W klanie teraz jest lepiej ponieważ pozbyli się malarza, jedyne na co można narzekać to Wiga i Beata oraz brak watku kryminalnego... myślałem że będzie coś z karczma Bolka, ale i to spieprzyli.
Nie mów hop! Malarz może jeszcze powrócić! :)
Scenarzyści klanu potrafią spieprzyć wszystko, więc wydaje mi się,że już nie ma,co liczyć na ciekawe wątki! :-/
A teraz Vujkovic+Furtecka, pokazali ich przez moment jako potencjalną parę, nawet rozlili związek Vujkovica a potem srrrrrru i nie ma ich w ogóle.
A zobacz jak niedawno był wątek botoksowej lejdi i cyrkuśnika, jak go Jurek nazywa, no i od 3-4 miesięcy Tyniec pojawia się zupełnie sam.
I co więcej w ogóle nie wspomina o nikim.
Zapewne wrócił tylko na święta :) Ale może to stypendium jest tylko na semestr i już zaraz będzie z powrotem ;)
Oj, tak bardzo marzył o tym stypendium...dajmy mu spełnić marzenia, i tak sporo wycierpiał w swoim krótkim życiu.
Na teraz wyparowali:
- Stiepan z Furtecką. A pamiętacie, jak wszyscy przejmowaliśmy się jego rozstaniem z żona i myśleliśmy, że skoro ma pracować na UW, to zostanie z nami na dłuuuugo?
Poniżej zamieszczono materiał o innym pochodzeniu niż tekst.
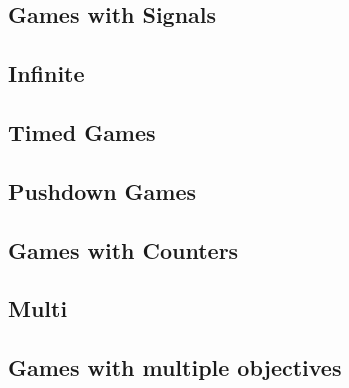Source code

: \documentclass[graybox,envcountchap]{svmono}
\begin{document}

\chapter{Games with Signals}
\label{8-chap:signal}


\begin{partbacktext}
\part{Infinite}
\label{part:infinite}
\end{partbacktext}


\chapter{Timed Games}
\label{9-chap:timed}


\chapter{Pushdown Games}
\label{10-chap:pushdown}


\chapter{Games with Counters}
\label{11-chap:counters}


\begin{partbacktext}
\part{Multi}
\label{part:multi}
\end{partbacktext}


\chapter{Games with multiple objectives}
\label{12-chap:multiobjective}
\end{document}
- Agata ze swoimi brwiami. No i Jackiem, jak również planami adopcyjnymi. Tu istnieje domniemanie, że rzeczone brwi ją przygniotły i nie może się ruszać.
Już niedługo do listy zapewne będzie można dopisać Alicję z mężem ;/ O siostrze Ministra z Guciem już chyba nikt na planie nie pamięta.